Are there regions to be avoided and others that are safe to visit? (Where?)
“Outside of the aforementioned border regions, and specifically speaking about Mexico’s main tourist destinations, there is no increased risk to travelers. Specific regions (and behaviors) to be avoided are well laid out in the US Government’s Travel Warnings for Mexico.”
What steps does your company take to make guests safer and what steps should visitors take themselves?

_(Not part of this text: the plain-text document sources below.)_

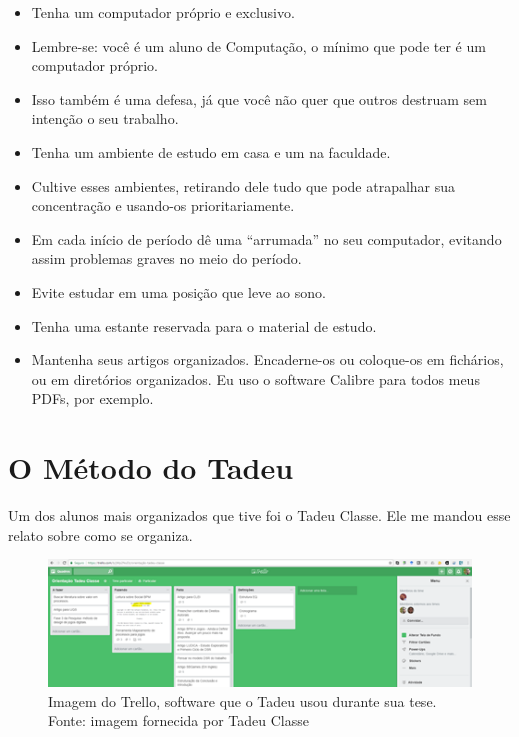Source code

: \begin{itemize}
\item	Tenha um computador próprio e exclusivo. 


\item	Lembre-se: você é um aluno de Computação, o mínimo que pode ter é um computador próprio.


\item	Isso também é uma defesa, já que você não quer que outros destruam sem intenção o seu trabalho.


\item	Tenha um ambiente de estudo em casa e um na faculdade. 


\item	Cultive esses ambientes, retirando dele tudo que pode atrapalhar sua concentração e usando-os prioritariamente. 


\item	Em cada início de período dê uma “arrumada” no seu computador, evitando assim problemas graves no meio do período. 


\item	Evite estudar em uma posição que leve ao sono. 


\item	Tenha uma estante reservada para o material de estudo. 


\item	Mantenha seus artigos organizados. Encaderne-os ou coloque-os em fichários, ou em diretórios organizados. Eu uso o software Calibre para todos meus PDFs, por exemplo.
\end{itemize}

\section{O Método do Tadeu}


Um dos alunos mais organizados que tive foi o Tadeu Classe. Ele me mandou esse relato sobre como se organiza.



\begin{figure}[hbt]
	\centering
	\includegraphics[width=0.7\linewidth]{Images/Trello}
	\caption{Imagem do Trello, software que o Tadeu usou durante sua tese. Fonte: imagem fornecida por Tadeu Classe}
	\label{fig:trello}
\end{figure}



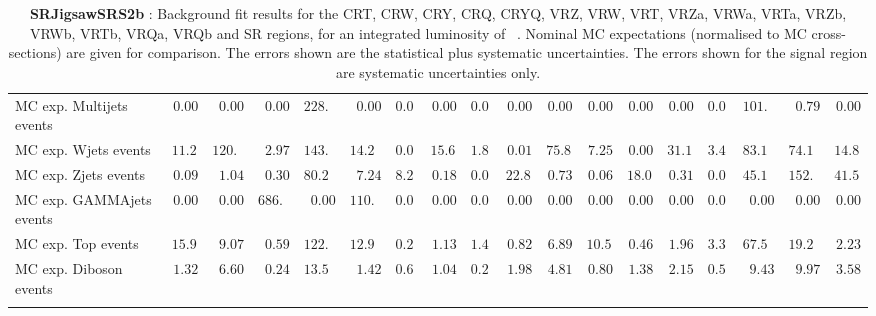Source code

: \begin{table}
{\begin{tabular*}{\textwidth}{@{\extracolsep{\fill}}lrrrrrrrrrrrrrrrrr}
\noalign{\smallskip}\hline\noalign{\smallskip}
        MC exp. Multijets events         & $0.00$          & $0.00$          & $0.00$          & $228.27$          & $0.00$          & $0.00$          & $0.00$          & $0.00$          & $0.00$          & $0.00$          & $0.00$          & $0.00$          & $0.00$          & $0.00$          & $101.13$          & $0.79$          & $0.00$              \\
        MC exp. Wjets events         & $11.24$          & $120.96$          & $2.97$          & $143.24$          & $14.21$          & $0.00$          & $15.64$          & $1.82$          & $0.01$          & $75.82$          & $7.25$          & $0.00$          & $31.12$          & $3.40$          & $83.17$          & $74.16$          & $14.85$              \\
        MC exp. Zjets events         & $0.09$          & $1.04$          & $0.30$          & $80.29$          & $7.24$          & $8.23$          & $0.18$          & $0.02$          & $22.80$          & $0.73$          & $0.06$          & $18.05$          & $0.31$          & $0.03$          & $45.15$          & $152.63$          & $41.56$              \\
        MC exp. GAMMAjets events         & $0.00$          & $0.00$          & $686.01$          & $0.00$          & $110.42$          & $0.00$          & $0.00$          & $0.00$          & $0.00$          & $0.00$          & $0.00$          & $0.00$          & $0.00$          & $0.00$          & $0.00$          & $0.00$          & $0.00$              \\
        MC exp. Top events         & $15.95$          & $9.07$          & $0.59$          & $122.17$          & $12.91$          & $0.22$          & $1.13$          & $1.40$          & $0.82$          & $6.89$          & $10.55$          & $0.46$          & $1.96$          & $3.35$          & $67.50$          & $19.26$          & $2.23$              \\
        MC exp. Diboson events         & $1.32$          & $6.60$          & $0.24$          & $13.53$          & $1.42$          & $0.62$          & $1.04$          & $0.23$          & $1.98$          & $4.81$          & $0.80$          & $1.38$          & $2.15$          & $0.53$          & $9.43$          & $9.97$          & $3.58$              \\
\noalign{\smallskip}\hline\noalign{\smallskip}
\end{tabular*}
}
\caption{{\bf SRJigsawSRS2b} : Background fit results for the CRT, CRW, CRY, CRQ, CRYQ, VRZ, VRW, VRT, VRZa, VRWa, VRTa, VRZb, VRWb, VRTb, VRQa, VRQb and SR regions, for an integrated luminosity of \ourintlumi~\ifb. Nominal MC expectations (normalised to MC cross-sections) are given for comparison. The errors shown are the statistical plus systematic uncertainties. The errors shown for the signal region are systematic uncertainties only.}
\label{table.results.systematics.in.logL.fit.CRT.CRW.CRY.CRQ.CRYQ.VRZ.VRW.VRT.VRZa.VRWa.VRTa.VRZb.VRWb.VRTb.VRQa.VRQb.SR.SRJigsawSRS2b}
\end{table}
%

“We are on the ground and have local intelligence about any threats and increased risks to the routes and regions where we operate. We also educate the travel industry and public as to safety conditions on the ground on our blog and monthly newsletters. My advice to travelers to protect themselves is to stay away from hot spots as per the travel warning and avoid establishments frequented by organized crime: strip clubs, brothels, certain after hours bars. Working with a travel professional will ensure that travelers are in the right place at the right time and that they avoid any areas of risk.”
What are some safe, appealing destinations and activities in Mexico now?
“Baja California Sur, Copper Canyon, Puerto Vallarta, Punta de Mita, Sayulita, Oaxaca, Chiapas, Yucatan, Campeche, Cancun, Riviera Maya, and Tulum are all safe for travelers.”